Abstract:
A deployable heat and smoke obstacle is disclosed. A screen is wound around a shaft over a passageway in a building or a vehicle. The shaft can rotate in response to an alarm signal to deploy the screen over the passageway to prevent smoke and heat from passing through the passageway. The screen includes magnetic sheets that engage a corresponding magnetic surface near the passageway to hold the screen in place over the passageway. The screen also includes heat-sensitive fasteners that deform when heated to engage corresponding holes in the passageway to hold the screen in place over the passageway.

Description:
TECHNICAL FIELD 
   This invention is concerned with the smoke-suppressant device of an opening, especially in providing a fire-resistant smoke-suppressant device whose sealing function of the opening is not lost even in fire or high temperature smoke, and can seal the opening of an elevator or hallway when necessary, along with shutting out flames and smoke, that is high in fire resistance, and is able to securely anchor the smoke or flame suppressant screen to the opening frame. 
   BACKGROUND 
   A device that shuts out smoke and harmful gases during fire by opening and closing a screen that is on the front side of an opening for an elevator has been known, such as referred to in the below stated Patent Literature 1 and 2. Here, the invention mentioned in Patent Literature 1 (Tokuhyo Hei 10-506158 Official Gazette) is directed to rolling down a reinforced curtain on the front side of an elevator opening when necessary. 
   In this invention, ferromagnetic side rails are located on both sides of the elevator opening and flexible magnetic strips are placed at both ends of both sides of the screen. Also, the reinforced curtain that makes up the screen has a structure that makes it possible for the screen to be rolled up or down by a pair of pulleys located at both ends of the space bar, situated at the ends of the curtain as a space bar to roll such curtain up. 

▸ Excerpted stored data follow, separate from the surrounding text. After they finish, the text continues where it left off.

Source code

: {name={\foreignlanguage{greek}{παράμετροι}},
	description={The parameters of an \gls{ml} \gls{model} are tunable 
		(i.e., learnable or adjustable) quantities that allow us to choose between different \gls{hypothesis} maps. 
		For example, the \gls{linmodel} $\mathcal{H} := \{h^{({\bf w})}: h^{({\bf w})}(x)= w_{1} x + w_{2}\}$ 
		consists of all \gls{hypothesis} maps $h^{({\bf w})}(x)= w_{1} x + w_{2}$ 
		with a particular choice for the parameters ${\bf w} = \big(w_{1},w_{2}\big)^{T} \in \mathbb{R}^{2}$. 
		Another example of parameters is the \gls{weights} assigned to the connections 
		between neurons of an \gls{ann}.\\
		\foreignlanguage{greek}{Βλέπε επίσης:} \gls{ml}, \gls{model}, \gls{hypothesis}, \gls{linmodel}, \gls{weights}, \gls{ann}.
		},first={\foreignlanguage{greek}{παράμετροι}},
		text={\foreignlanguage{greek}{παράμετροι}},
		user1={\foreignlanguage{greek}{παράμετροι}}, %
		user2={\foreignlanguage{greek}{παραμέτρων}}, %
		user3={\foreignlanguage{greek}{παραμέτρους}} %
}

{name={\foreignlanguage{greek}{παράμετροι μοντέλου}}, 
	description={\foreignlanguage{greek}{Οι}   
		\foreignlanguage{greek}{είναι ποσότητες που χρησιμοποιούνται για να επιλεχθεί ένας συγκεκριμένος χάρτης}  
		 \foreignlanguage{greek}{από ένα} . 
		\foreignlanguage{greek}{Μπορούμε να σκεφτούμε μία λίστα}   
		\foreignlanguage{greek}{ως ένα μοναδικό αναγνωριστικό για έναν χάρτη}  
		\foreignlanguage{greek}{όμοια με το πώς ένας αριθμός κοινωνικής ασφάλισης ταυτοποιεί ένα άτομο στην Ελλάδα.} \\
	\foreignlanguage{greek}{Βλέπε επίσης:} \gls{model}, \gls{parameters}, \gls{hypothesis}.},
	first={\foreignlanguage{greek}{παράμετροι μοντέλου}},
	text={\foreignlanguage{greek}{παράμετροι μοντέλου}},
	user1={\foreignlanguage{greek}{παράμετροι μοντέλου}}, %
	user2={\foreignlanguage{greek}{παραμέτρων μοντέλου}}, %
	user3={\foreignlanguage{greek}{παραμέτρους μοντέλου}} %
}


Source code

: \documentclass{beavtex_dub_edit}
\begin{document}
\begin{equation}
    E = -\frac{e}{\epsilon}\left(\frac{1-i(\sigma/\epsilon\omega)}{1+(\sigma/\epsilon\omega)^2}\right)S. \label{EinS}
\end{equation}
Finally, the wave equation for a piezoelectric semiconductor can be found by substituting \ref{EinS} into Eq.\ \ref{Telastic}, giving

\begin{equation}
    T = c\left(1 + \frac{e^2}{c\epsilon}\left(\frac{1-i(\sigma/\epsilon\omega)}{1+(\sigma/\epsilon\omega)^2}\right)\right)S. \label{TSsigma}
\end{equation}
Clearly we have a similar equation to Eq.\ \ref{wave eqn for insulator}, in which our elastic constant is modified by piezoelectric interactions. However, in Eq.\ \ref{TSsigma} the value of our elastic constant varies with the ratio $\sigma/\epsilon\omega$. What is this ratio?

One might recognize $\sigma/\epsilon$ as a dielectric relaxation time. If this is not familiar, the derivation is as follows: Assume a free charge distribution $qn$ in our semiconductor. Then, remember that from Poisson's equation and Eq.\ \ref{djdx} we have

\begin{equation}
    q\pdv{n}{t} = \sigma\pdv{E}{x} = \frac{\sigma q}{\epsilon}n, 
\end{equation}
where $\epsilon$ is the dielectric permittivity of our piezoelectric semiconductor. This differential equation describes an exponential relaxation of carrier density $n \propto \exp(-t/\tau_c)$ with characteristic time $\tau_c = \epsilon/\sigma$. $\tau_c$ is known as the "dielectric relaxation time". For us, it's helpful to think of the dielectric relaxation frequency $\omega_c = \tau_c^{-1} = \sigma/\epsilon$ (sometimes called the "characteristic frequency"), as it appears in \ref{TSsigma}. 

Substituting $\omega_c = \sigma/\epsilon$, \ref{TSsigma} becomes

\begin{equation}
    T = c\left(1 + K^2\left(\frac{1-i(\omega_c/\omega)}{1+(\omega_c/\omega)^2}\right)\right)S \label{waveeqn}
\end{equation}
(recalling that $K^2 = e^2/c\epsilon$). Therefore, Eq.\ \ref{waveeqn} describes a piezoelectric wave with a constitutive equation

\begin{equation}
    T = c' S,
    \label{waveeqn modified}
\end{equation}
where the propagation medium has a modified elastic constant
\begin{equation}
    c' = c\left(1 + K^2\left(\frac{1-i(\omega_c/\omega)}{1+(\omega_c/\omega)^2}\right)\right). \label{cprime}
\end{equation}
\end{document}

   Also, there is a motor-driven drive method that freely rotates forward and backward above the above stated opening; the shaft of this drive method is connected to Pulley #1 and by rolling in and rolling back the connection cord rolled up by the pair of pulleys on both sides of the above stated space bar, it is possible to move the above stated screen to these opening and closing positions. In this case, when rolling the screen down, it is possible to use the dead weight of the curtain rolled into the space bar to lower it. 
   Also, Patent Literature 2 (Tokukai 2005-113509 Official Gazette) mentions an invention as summarized below, which improves on the above stated Patent Literature 1 invention. This invention of Patent Literature 2 deals with a screen device that closes at least part of an opening with a flexible screen material whose top end is anchored at the top end of the opening, and is characterized by making it possible for the previously stated opening to open by placing a flexible adhesion method on both ends of the previously stated screen material, and rolling up the strip or line form flexible material attached to the screen material along with adhering in an attachable and removable manner both ends of the screen through such adhesion method. 

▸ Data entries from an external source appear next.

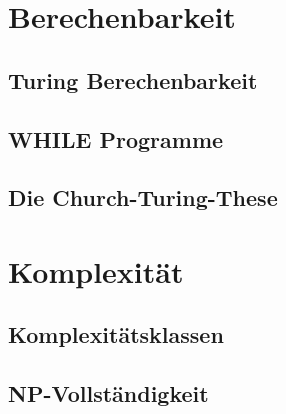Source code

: \documentclass[12pt,a4paper]{article}
\begin{document}
\section{Berechenbarkeit}
	\subsection{Turing Berechenbarkeit}

	\subsection{WHILE Programme}

	\subsection{Die Church-Turing-These}

\section{Komplexität}
	\subsection{Komplexitätsklassen}

	\subsection{NP-Vollständigkeit}
\end{document}
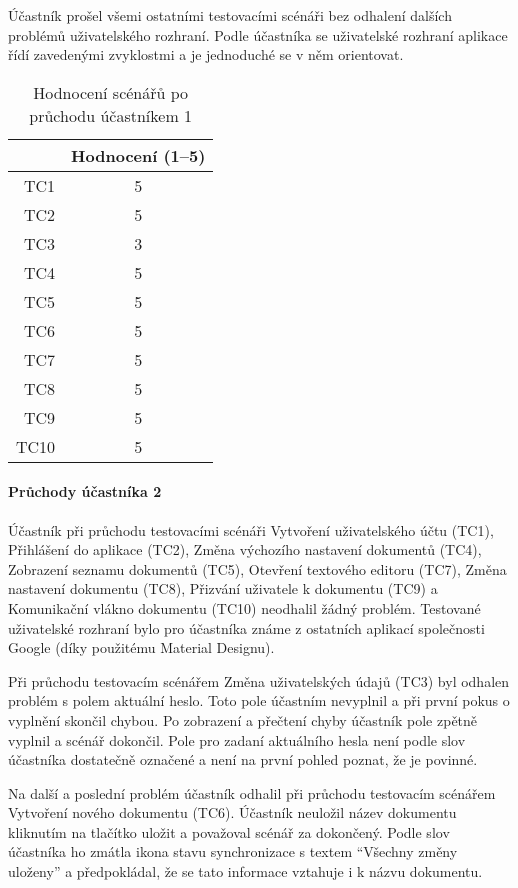 Účastník prošel všemi ostatními testovacími scénáři bez odhalení dalších problémů uživatelského rozhraní.
Podle účastníka se uživatelské rozhraní aplikace řídí zavedenými zvyklostmi a je jednoduché se v něm orientovat.

\begin{table}[ht!]
    \centering
    \caption{Hodnocení scénářů po průchodu účastníkem 1}
    \label{tab:poPrůchoduÚčastníkem1}
    \begin{tabular}{r|c}
        & Hodnocení (1--5) \\ \hline
        TC1 & 5 \\
        TC2 & 5 \\
        TC3 & 3 \\
        TC4 & 5 \\
        TC5 & 5 \\
        TC6 & 5 \\
        TC7 & 5 \\
        TC8 & 5 \\
        TC9 & 5 \\
        TC10 & 5 \\
    \end{tabular}
\end{table}


\paragraph{Průchody účastníka 2}

Účastník při průchodu testovacími scénáři Vytvoření uživatelského účtu (TC1), Přihlášení do aplikace (TC2), Změna výchozího nastavení dokumentů (TC4), Zobrazení seznamu dokumentů (TC5),  Otevření textového editoru (TC7), Změna nastavení dokumentu (TC8), Přizvání uživatele k dokumentu (TC9) a Komunikační vlákno dokumentu (TC10) neodhalil žádný problém.
Testované uživatelské rozhraní bylo pro účastníka známe z ostatních aplikací společnosti Google (díky použitému Material Designu).

Při průchodu testovacím scénářem Změna uživatelských údajů (TC3) byl odhalen problém s polem aktuální heslo.
Toto pole účastním nevyplnil a při první pokus o vyplnění skončil chybou.
Po zobrazení a přečtení chyby účastník pole zpětně vyplnil a scénář dokončil.
Pole pro zadaní aktuálního hesla není podle slov účastníka dostatečně označené a není na první pohled poznat, že je povinné.

Na další a poslední problém účastník odhalil při průchodu testovacím scénářem Vytvoření nového dokumentu (TC6).
Účastník neuložil název dokumentu kliknutím na tlačítko uložit a považoval scénář za dokončený.
Podle slov účastníka ho zmátla ikona stavu synchronizace s textem \enquote{Všechny změny uloženy} a předpokládal, že se tato informace vztahuje i k názvu dokumentu.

   In addition, those with a manual or electronic rotating drive winding shaft located on the upper part of the above stated opening, move the above stated screen material vertically by rolling up or back the above stated flexible material through such winding shaft, and also utilize silica cloth or glass cloth that is high in fire-resistance for the above stated screen material are mentioned as well.

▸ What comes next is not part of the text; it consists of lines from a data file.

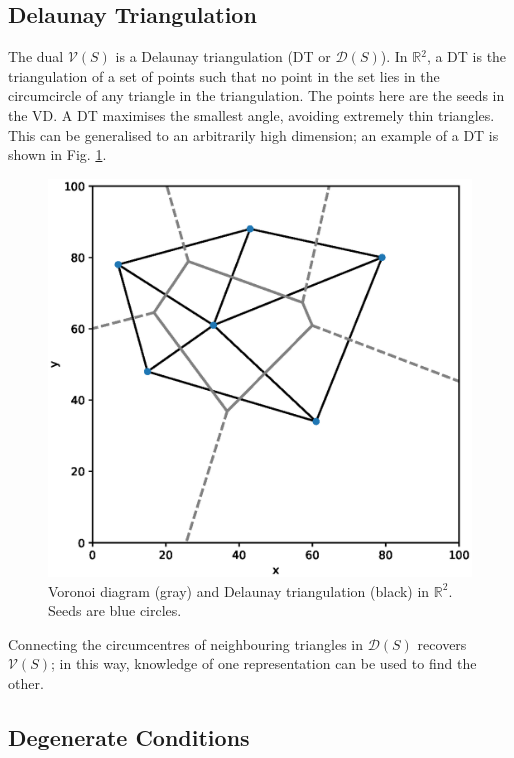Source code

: \documentclass[12pt, report, a4paper, titlepage]{article}
\numberwithin{equation}{section}
\begin{document}
\subsection{Delaunay Triangulation}

The dual $\mathcal{V}(S)$ is a Delaunay triangulation (DT or $\mathcal{D}(S)$). In $\mathbb{R}{^2}$, a DT is the triangulation of a set of points such that no point in the set lies in the circumcircle of any triangle in the triangulation. The points here are the seeds in the VD. A DT maximises the smallest angle, avoiding extremely thin triangles. This can be generalised to an arbitrarily high dimension; an example of a DT is shown in Fig. \ref{simple-dt}.

\begin{figure}[h!]
	\center
 	\includegraphics[width=.9\linewidth]{voronoi-simple-delaunay.eps}
    \caption{Voronoi diagram (gray) and Delaunay triangulation (black) in $\mathbb{R}^2$. Seeds are blue circles.}
    \label{simple-dt}
\end{figure}

Connecting the circumcentres of neighbouring triangles in $\mathcal{D}(S)$ recovers $\mathcal{V}(S)$; in this way, knowledge of one representation can be used to find the other.

\subsection{Degenerate Conditions}
\end{document}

         Patent Literature 1—Tokuhyo Hei 10-506158 Official Gazette   Patent Literature 2—Tokukai 2005-113509 Official Gazette       

   When setting a smoke-suppressant device with the above mentioned widely known screen material on the opening of an elevator, for example, it is structured in such a way that such screen material is adhered and anchored utilizing flexible magnetic strips to the ferromagnetic frame form on both sides of the opening or side rails. Due to this structure, there was a fault in that the flexible magnetic strips used for adhesion anchoring themselves would lose magnetism due to flames or high temperature and the screen material would separate from the opening, even if highly fire-resistant material was used for the screen material. In other words, the fault was that regular flexible magnetic strips can not be used as a smoke-suppressant device requiring fire-resistant capabilities, as there were problems with loss of magnetism at temperatures of over approximately 600° C. 

   
     BRIEF DESCRIPTION OF THE DRAWINGS 
       FIG. 1  is a front view of a fire-resistant smoke-suppressant device installed in an elevator opening in accordance with an embodiment of the present invention. 
       FIG. 2  is a side view of the device of  FIG. 1 . 
       FIG. 3  is a horizontal section view of the device of  FIG. 1  including one side of the screen winding part. 
       FIG. 4  is a center horizontal section view of one side of the device of  FIG. 1 . 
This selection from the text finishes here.